By passing the yml file to the export_dashboards.go script or to the Beat, you can export all the dashboards defined:

go run dev-tools/cmd/dashboards/export_dashboards.go -yml filebeat/module/system/module.yml -folder dashboards
./filebeat export dashboard -yml filebeat/module/system/module.yml
Export dashboards from a Kibana Space

If you are using the Kibana Spaces feature and want to export dashboards from a specific Space, pass the Space ID to the export_dashboards.go script:

go run dev-tools/cmd/dashboards/export_dashboards.go -space-id my-space [other-options]

In case of running export dashboard of a Beat, you need to set the Space ID in setup.kibana.space.id.

Exporting Kibana 5.x dashboards

To export only some Kibana dashboards for an Elastic Beat or community Beat, you can simply pass a regular expression to the export_dashboards.py script to match the selected Kibana dashboards.
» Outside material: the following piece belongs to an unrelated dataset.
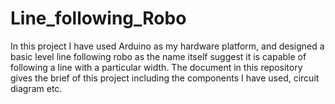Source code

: # Line_following_Robo

In this project I have used Arduino as my hardware platform, and designed a basic level line following robo as the name itself suggest it is capable of following a line with a particular width. The document in this repository gives the brief of this project including the components I have used, circuit diagram etc.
Before running the export_dashboards.py script for the first time, you need to create an environment that contains all the required Python packages.

make python-env

For example, to export all Kibana dashboards that start with the Packetbeat name:

python ../dev-tools/cmd/dashboards/export_dashboards.py --regex Packetbeat*

To see all the available options, read the descriptions below or run:

python ../dev-tools/cmd/dashboards/export_dashboards.py -h
--url <elasticsearch_url>

The Elasticsearch URL. The default value is http://localhost:9200.

--regex <regular_expression>

Regular expression to match all the Kibana dashboards to be exported. This argument is required.

--kibana <kibana_index>

The Elasticsearch index pattern where Kibana saves its configuration. The default value is .kibana.

--dir <output_dir>

The output directory where the dashboards and all dependencies will be saved. The default value is output.

The output directory has the following structure:

output/
    index-pattern/
    dashboard/
    visualization/
    search/

Archiving Your Beat Dashboards

The Kibana dashboards for the Elastic Beats are saved under the kibana directory. To create a zip archive with the dashboards, including visualizations and searches and the index pattern, you can run the following command in the Beat repository:

make package-dashboards

The Makefile is part of libbeat, which means that community Beats contributors can use the commands shown here to archive dashboards. The dashboards must be available under the kibana directory.

Another option would be to create a repository only with the dashboards, and use the GitHub release functionality to create a zip archive.

Share the Kibana dashboards archive with the community, so other users can use your cool Kibana visualizations!

Sharing Your Beat Dashboards

When you’re done with your own Beat dashboards, how about letting everyone know? You can create a topic on the Beats forum, and provide the link to the zip archive together with a short description.